Były kandydat na prezydenta i będący w całości własnością syjonistycznego poplecznika, gubernator Florydy Ron DeSantis, powiedział już, że żaden Palestyńczyk nie powinien być wpuszczany do Stanów Zjednoczonych jako uchodźca, ponieważ jest „antysemitą“.

Jednak Departament Stanu Bidena chce coś wymyślić, choćby dlatego, że niezachwiane poparcie Białego Domu dla izraelskiej brutalności zaczyna mieć konsekwencje, ponieważ jest współudziałem w zbrodniach przeciwko ludzkości. Przewiduje się pewną ograniczoną suwerenność, z pewnością rozbrojoną, przyznaną Palestynie, ale Netanjahu i jego polityczni sojusznicy, którzy od dawna sprzeciwiali się rozwiązaniu dwupaństwowemu, ostatnio wielokrotnie odrzucali podobne propozycje.

Izrael nawet teraz wykorzystuje swoje ogromne lobby i kontrolę nad międzynarodową prasą/dziennikarzami, aby wytrwale działać przeciwko jakiemukolwiek dyplomatycznemu uznaniu państwa palestyńskiego przez poszczególne kraje lub jako pełnoprawnego członka ONZ.

Nic dziwnego, że największy wysiłek, aby utrzymać wszystko na dystans, skierowany jest przeciwko głosom, które słychać w Stanach Zjednoczonych w sprawie wsparcia Palestyny. Biden słucha dla pewności, zalecając Blinkenowi i doradcy bezpieczeństwa narodowego Jake’owi Sullivanowi, aby starannie koordynowali każdy ruch administracji z izraelskim sekretarzem ds. strategicznych i byłym ambasadorem w Waszyngtonie Ronem Dermerem.

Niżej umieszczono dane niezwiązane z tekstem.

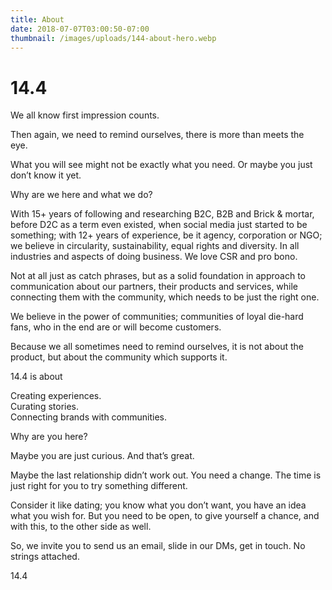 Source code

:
 ```yaml
---
title: About
date: 2018-07-07T03:00:50-07:00
thumbnail: /images/uploads/144-about-hero.webp
---
```

# 14.4

We all know first impression counts. 

Then again, we need to remind ourselves, there is more than meets the eye. 

What you will see might not be exactly what you need. Or maybe you just don’t know it yet.  

Why are we here and what we do?

With 15+ years of following and researching B2C, B2B and Brick & mortar, before D2C as a term even existed, when social media just started to be something; with 12+ years of experience, be it agency, corporation or NGO; we believe in circularity, sustainability, equal rights and diversity. In all industries and aspects of doing business. We love CSR and pro bono. 

Not at all just as catch phrases, but as a solid foundation in approach to communication about our partners, their products and services, while connecting them with the community, which needs to be just the right one.

We believe in the power of communities; communities of loyal die-hard fans, who in the end are or will become customers. 

Because we all sometimes need to remind ourselves, it is not about the product, but about the community which supports it. 

14.4 is about

Creating experiences.\
Curating stories.\
Connecting brands with communities.

Why are you here?

Maybe you are just curious. And that’s great. 

Maybe the last relationship didn’t work out. You need a change. The time is just right for you to try something different. 

Consider it like dating; you know what you don’t want, you have an idea what you wish for. But you need to be open, to give yourself a chance, and with this, to the other side as well. 

So, we invite you to send us an email, slide in our DMs, get in touch. No strings attached. 

14.4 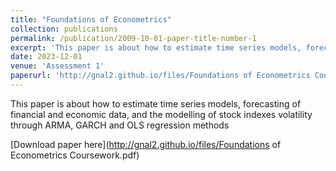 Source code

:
 ```yaml
---
title: "Foundations of Econometrics"
collection: publications
permalink: /publication/2009-10-01-paper-title-number-1
excerpt: 'This paper is about how to estimate time series models, forecasting of financial and economic data, and the modelling of stock indexes volatility through ARMA, GARCH and OLS regression methods'
date: 2023-12-01
venue: 'Assessment 1'
paperurl: 'http://gnal2.github.io/files/Foundations of Econometrics Coursework.pdf'
---
```

This paper is about how to estimate time series models, forecasting of financial and economic data, and the modelling of stock indexes volatility through ARMA, GARCH and OLS regression methods


[Download paper here](http://gnal2.github.io/files/Foundations of Econometrics Coursework.pdf)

Mimo że Izrael i Netanjahu trzymają bicz, prezydent martwi się zbliżającymi się wyborami, jeśli rozlew krwi w Gazie będzie się utrzymywał. To nie pierwszy raz, kiedy niekończąca się farsa amerykańskiej polityki wewnętrznej prawdopodobnie wpłynie, przynajmniej trochę, na to, co ostatecznie wydarzy się w krajach oddalonych o sześć tysięcy mil. A biorąc pod uwagę skłonność Bidena do unikania istoty rzeczy, możemy być prawie pewni, że wynik nie będzie miły!

U.S. Foreign Policy Seems to Have Nowhere to Go ukazał się 16.2.2024 na ICH.